El Estrecho de Ormuz no es sólo geografía, es el cuello de botella de la economía global. Cuando se cierra, o simplemente amenaza con cerrarse, los mercados tiemblan. Tras un ataque con drones a una planta de exportación de gas en Qatar, los precios del gas en Europa subieron cerca de un 50% en cuestión de días. Así de frágil es el sistema en el que vivimos. Así de directa es la línea entre una guerra a miles de kilómetros y la factura que recibes a fin de mes.
El problema de fondo: pagamos todo a precio de gas
Aunque consiguiéramos suficiente gas de todos los rincones del mundo, seguiríamos teniendo un problema estructural: el sistema eléctrico europeo está diseñado para que el precio de toda la electricidad lo fije la energía con el coste marginal más caro que entre para cubrir el consumo en ese momento. Y las horas más caras las fija, sobre todo en picos de demanda diarios, una central de gas.

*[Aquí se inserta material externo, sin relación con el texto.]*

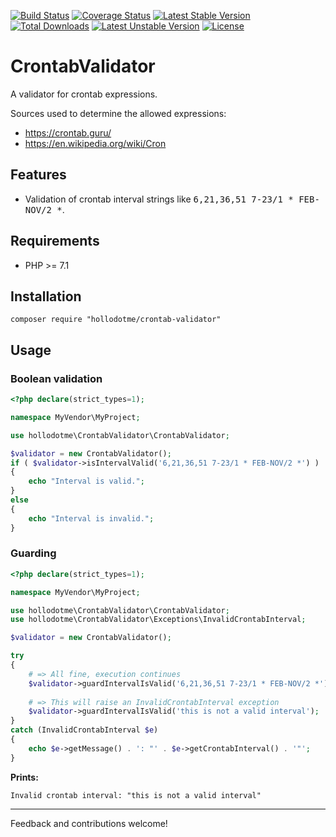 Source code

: [![Build Status](https://travis-ci.org/hollodotme/crontab-validator.svg?branch=master)](https://travis-ci.org/hollodotme/crontab-validator)
[![Coverage Status](https://coveralls.io/repos/github/hollodotme/crontab-validator/badge.svg?branch=master)](https://coveralls.io/github/hollodotme/crontab-validator?branch=master)
[![Latest Stable Version](https://poser.pugx.org/hollodotme/crontab-validator/v/stable)](https://packagist.org/packages/hollodotme/crontab-validator) 
[![Total Downloads](https://poser.pugx.org/hollodotme/crontab-validator/downloads)](https://packagist.org/packages/hollodotme/crontab-validator) 
[![Latest Unstable Version](https://poser.pugx.org/hollodotme/crontab-validator/v/unstable)](https://packagist.org/packages/hollodotme/crontab-validator) 
[![License](https://poser.pugx.org/hollodotme/crontab-validator/license)](https://packagist.org/packages/hollodotme/crontab-validator)

# CrontabValidator

A validator for crontab expressions.

Sources used to determine the allowed expressions:

* https://crontab.guru/
* https://en.wikipedia.org/wiki/Cron

## Features

* Validation of crontab interval strings like <kbd>6,21,36,51 7-23/1 * FEB-NOV/2 *</kbd>.

## Requirements

* PHP >= 7.1

## Installation

```
composer require "hollodotme/crontab-validator"
```

## Usage

### Boolean validation

```php
<?php declare(strict_types=1);

namespace MyVendor\MyProject;

use hollodotme\CrontabValidator\CrontabValidator;

$validator = new CrontabValidator();
if ( $validator->isIntervalValid('6,21,36,51 7-23/1 * FEB-NOV/2 *') )
{
	echo "Interval is valid.";
}
else
{
	echo "Interval is invalid.";	
}
```

### Guarding

```php
<?php declare(strict_types=1);

namespace MyVendor\MyProject;

use hollodotme\CrontabValidator\CrontabValidator;
use hollodotme\CrontabValidator\Exceptions\InvalidCrontabInterval;

$validator = new CrontabValidator();

try 
{
	# => All fine, execution continues
	$validator->guardIntervalIsValid('6,21,36,51 7-23/1 * FEB-NOV/2 *');
	
	# => This will raise an InvalidCrontabInterval exception
	$validator->guardIntervalIsValid('this is not a valid interval');
}
catch (InvalidCrontabInterval $e)
{
	echo $e->getMessage() . ': "' . $e->getCrontabInterval() . '"';
}
```

**Prints:**

	Invalid crontab interval: "this is not a valid interval"
	

---

Feedback and contributions welcome!

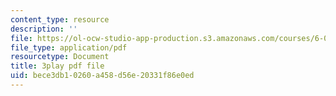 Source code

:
 ```yaml
---
content_type: resource
description: ''
file: https://ol-ocw-studio-app-production.s3.amazonaws.com/courses/6-004-computation-structures-spring-2017/bece3db10260a458d56e20331f86e0ed_6OKvJRyeKUQ.pdf
file_type: application/pdf
resourcetype: Document
title: 3play pdf file
uid: bece3db1-0260-a458-d56e-20331f86e0ed
---
```

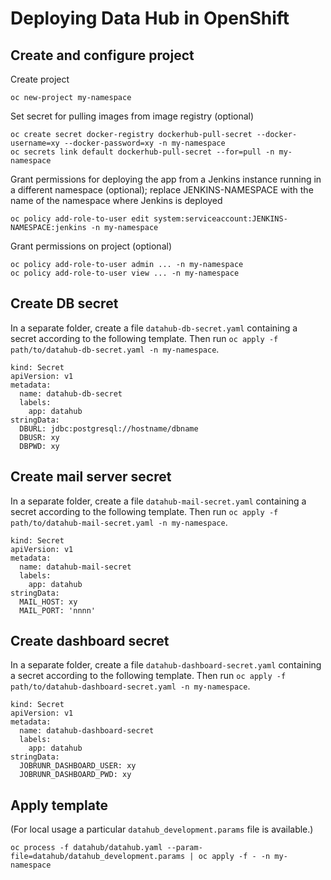 # Deploying Data Hub in OpenShift

## Create and configure project

Create project
```
oc new-project my-namespace
```

Set secret for pulling images from image registry (optional)
```
oc create secret docker-registry dockerhub-pull-secret --docker-username=xy --docker-password=xy -n my-namespace
oc secrets link default dockerhub-pull-secret --for=pull -n my-namespace
```

Grant permissions for deploying the app
from a Jenkins instance running in a different namespace (optional);
replace JENKINS-NAMESPACE with the name of the namespace
where Jenkins is deployed
```
oc policy add-role-to-user edit system:serviceaccount:JENKINS-NAMESPACE:jenkins -n my-namespace
```

Grant permissions on project (optional)
```
oc policy add-role-to-user admin ... -n my-namespace
oc policy add-role-to-user view ... -n my-namespace
```

## Create DB secret

In a separate folder, create a file `datahub-db-secret.yaml`
containing a secret according to the following template.
Then run `oc apply -f path/to/datahub-db-secret.yaml -n my-namespace`.

```
kind: Secret
apiVersion: v1
metadata:
  name: datahub-db-secret
  labels:
    app: datahub
stringData:
  DBURL: jdbc:postgresql://hostname/dbname
  DBUSR: xy
  DBPWD: xy
```

## Create mail server secret

In a separate folder, create a file `datahub-mail-secret.yaml`
containing a secret according to the following template.
Then run `oc apply -f path/to/datahub-mail-secret.yaml -n my-namespace`.

```
kind: Secret
apiVersion: v1
metadata:
  name: datahub-mail-secret
  labels:
    app: datahub
stringData:
  MAIL_HOST: xy
  MAIL_PORT: 'nnnn'
```

## Create dashboard secret

In a separate folder, create a file `datahub-dashboard-secret.yaml`
containing a secret according to the following template.
Then run `oc apply -f path/to/datahub-dashboard-secret.yaml -n my-namespace`.

```
kind: Secret
apiVersion: v1
metadata:
  name: datahub-dashboard-secret
  labels:
    app: datahub
stringData:
  JOBRUNR_DASHBOARD_USER: xy
  JOBRUNR_DASHBOARD_PWD: xy
```

## Apply template

(For local usage a particular `datahub_development.params` file is available.)

```
oc process -f datahub/datahub.yaml --param-file=datahub/datahub_development.params | oc apply -f - -n my-namespace
```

Esto significa que cuando el gas se dispara, la electricidad se dispara, aunque en ese momento el 80% de la energía que consumes venga de renovables. Es como si el precio del pan lo fijara el ingrediente más caro del mercado, aunque apenas se use. Europa lleva años con esta reforma pendiente y sin atreverse a hacerla. Mientras tanto, millones de familias pagan facturas que no reflejan el coste real de la energía que consumen.